Texas sues for return of death drugs
Seeks 1,000 vials of execution doses seized by FDA at Houston airport
The Texas prison system sued the U.S. Food and Drug Administration on Wednesday demanding the return of 1,000 vials of a lethal injection drug confiscated two years ago at Bush Intercontinental Airport.
The lawsuit comes in response to an FDA ruling last week that the drugs were improperly labeled and must be destroyed or returned to the overseas vendor that sent them within 90 days.
The drug seizure is the latest victory for death penalty opponents who are fighting to cut off the supply of drugs for use in executions.
The suit filed in Galveston before U.S. District Judge George C. Hanks Jr. claims the FDA’s refusal to release the drugs for use in lawful executions will cause ongoing harm to the state.
Lawyers for the Texas Department of Criminal Justice have argued that the state qualifies for a special law enforcement exemption to the FDA labeling requirements.
The vials of sodium thiopental were seized in July 2015 at the airport upon arrival by airfreight from India.
TDCJ had purchased the mass shipment in 2015 to keep on hand for future executions.
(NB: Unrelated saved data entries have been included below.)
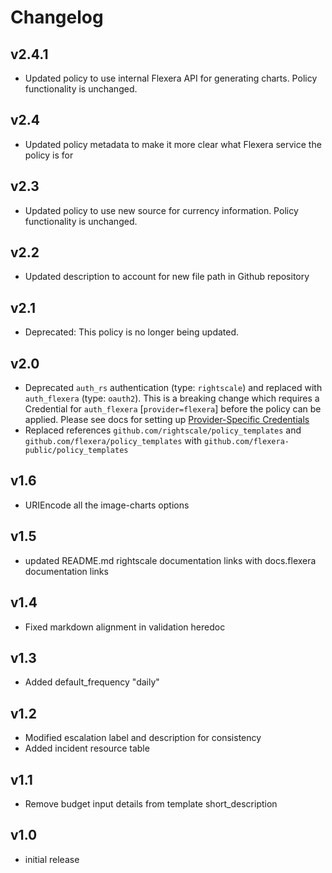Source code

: # Changelog

## v2.4.1

- Updated policy to use internal Flexera API for generating charts. Policy functionality is unchanged.

## v2.4

- Updated policy metadata to make it more clear what Flexera service the policy is for

## v2.3

- Updated policy to use new source for currency information. Policy functionality is unchanged.

## v2.2

- Updated description to account for new file path in Github repository

## v2.1

- Deprecated: This policy is no longer being updated.

## v2.0

- Deprecated `auth_rs` authentication (type: `rightscale`) and replaced with `auth_flexera` (type: `oauth2`). This is a breaking change which requires a Credential for `auth_flexera` [`provider=flexera`] before the policy can be applied. Please see docs for setting up [Provider-Specific Credentials](https://docs.flexera.com/flexera/EN/Automation/ProviderCredentials.htm)
- Replaced references `github.com/rightscale/policy_templates` and `github.com/flexera/policy_templates` with `github.com/flexera-public/policy_templates`

## v1.6

- URIEncode all the image-charts options

## v1.5

- updated README.md rightscale documentation links with docs.flexera documentation links

## v1.4

- Fixed markdown alignment in validation heredoc

## v1.3

- Added default_frequency "daily"

## v1.2

- Modified escalation label and description for consistency
- Added incident resource table

## v1.1

- Remove budget input details from template short_description

## v1.0

- initial release
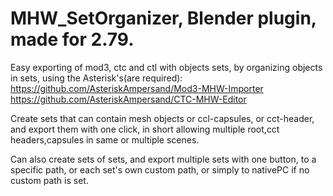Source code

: # MHW_SetOrganizer, Blender plugin, made for 2.79.
Easy exporting of mod3, ctc and ctl with objects sets, by organizing objects in sets, using the Asterisk's(are required):
https://github.com/AsteriskAmpersand/Mod3-MHW-Importer
https://github.com/AsteriskAmpersand/CTC-MHW-Editor

Create sets that can contain mesh objects or ccl-capsules, or cct-header, and export them with one click, 
in short allowing multiple root,cct headers,capsules in same or multiple scenes.

Can also create sets of sets, and export multiple sets with one button, to a specific path, or each set's own custom path,
or simply to nativePC if no custom path is set.
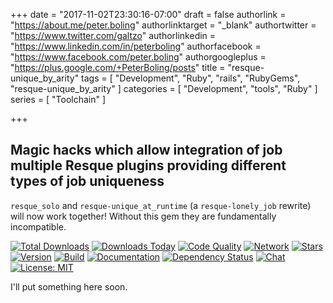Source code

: +++
date = "2017-11-02T23:30:16-07:00"
draft = false
authorlink = "https://about.me/peter.boling"
authorlinktarget = "_blank"
authortwitter = "https://www.twitter.com/galtzo"
authorlinkedin = "https://www.linkedin.com/in/peterboling"
authorfacebook = "https://www.facebook.com/peter.boling"
authorgoogleplus = "https://plus.google.com/+PeterBoling/posts"
title = "resque-unique_by_arity"
tags = [ "Development", "Ruby", "rails", "RubyGems", "resque-unique_by_arity" ]
categories = [ "Development", "tools", "Ruby" ]
series = [ "Toolchain" ]

+++

## Magic hacks which allow integration of job multiple Resque plugins providing different types of job uniqueness

`resque_solo` and `resque-unique_at_runtime` (a `resque-lonely_job` rewrite) will now work together!  Without this gem they are fundamentally incompatible. 

[![Total Downloads](https://img.shields.io/gem/rt/resque-unique_by_arity.svg)](https://github.com/pboling/resque-unique_by_arity)
[![Downloads Today](https://img.shields.io/gem/rd/resque-unique_by_arity.svg)](https://github.com/pboling/resque-unique_by_arity)
[![Code Quality](https://img.shields.io/codeclimate/github/pboling/resque-unique_by_arity.svg)](https://codeclimate.com/github/pboling/resque-unique_by_arity)
[![Network](https://img.shields.io/github/forks/pboling/resque-unique_by_arity.svg?style=social)](https://github.com/pboling/resque-unique_by_arity/network)
[![Stars](https://img.shields.io/github/stars/pboling/resque-unique_by_arity.svg?style=social)](https://github.com/pboling/resque-unique_by_arity/stargazers)
[![Version](https://img.shields.io/gem/v/resque-unique_by_arity.svg)](https://rubygems.org/gems/resque-unique_by_arity)
[![Build](https://img.shields.io/travis/pboling/resque-unique_by_arity.svg)](https://travis-ci.org/pboling/resque-unique_by_arity)
[![Documentation](http://inch-ci.org/github/pboling/resque-unique_by_arity.svg)](http://inch-ci.org/github/pboling/resque-unique_by_arity)
[![Dependency Status](https://gemnasium.com/pboling/resque-unique_by_arity.svg)](https://gemnasium.com/pboling/resque-unique_by_arity)
[![Chat](https://img.shields.io/gitter/room/pboling/resque-unique_by_arity.svg)](https://gitter.im/pboling/resque-unique_by_arity)
[![License: MIT](https://img.shields.io/badge/License-MIT-yellow.svg)](https://opensource.org/licenses/MIT)

I'll put something here soon.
More than 200 death row inmates have been designated for execution by lethal injection.
The seizure and another in Arizona mark the first time that execution drugs have been intercepted entering the country, said Robert Dunham, executive director of the Death Penalty Information Center.
“You cannot import a
medicine for an unauthorized purpose, whether that purpose is law enforcement or to de-ice a plane,” he said.
Prison officials in Arizona and Nebraska also bought shipments of 1,000 vials of the drug from a distributor in India. Arizona’s shipment was seized by federal authorities at the Phoenix airport; Nebraska’s purchase never arrived, although the state received a $54,400 invoice for the purchase just the same.
Texas and Arizona had obtained an import license from the Drug Enforcement Administration, but that did not satisfy FDA officials, who concluded that the shipment violated federal regulations requiring that directions for use and warning labels be affixed to drug packaging.
Pharmaceutical companies and medical professionals in the U.S. and Europe have opposed the use by executioners of drugs commonly administered by doctors for medical purposes. States across the country that impose the death penalty have had increasing problems obtaining drugs suitable for lethal injection, leading them to find unusual suppliers.
Most recently, Arkansas accelerated the pace of executions because its hardto-find lethal injection drugs were nearing their expiration date.
Sodium thiopental is a barbiturate that renders a person unconscious. Texas has used it in more than 400 executions, but it has not been used in the death chamber in Huntsville since 2011. It is widely regarded as the drug of choice for states that use a single drug for executions.
Dr. Joel Zivot, an associate professor of anesthesiology at Emory University School of Medicine who has been called as an expert in the Arkansas cases, said sodium thiopental was traditionally a “workhorse” in operating rooms, the preferred anesthetic of choice. It chemically disrupts wakefulness, allowing doctors to perform surgery without causing pain to patients.
“If someone has decided to make sodium thiopental for the target market of corrections, that’s disturbing for me, because that’s repurposing a medicine and trying to make it a poison to kill people,” Zivot said.
The lawsuit seeks to delay destruction or exportation of the drugs until the legal issues are resolved.
State and FDA officials declined to comment about the pending lawsuit.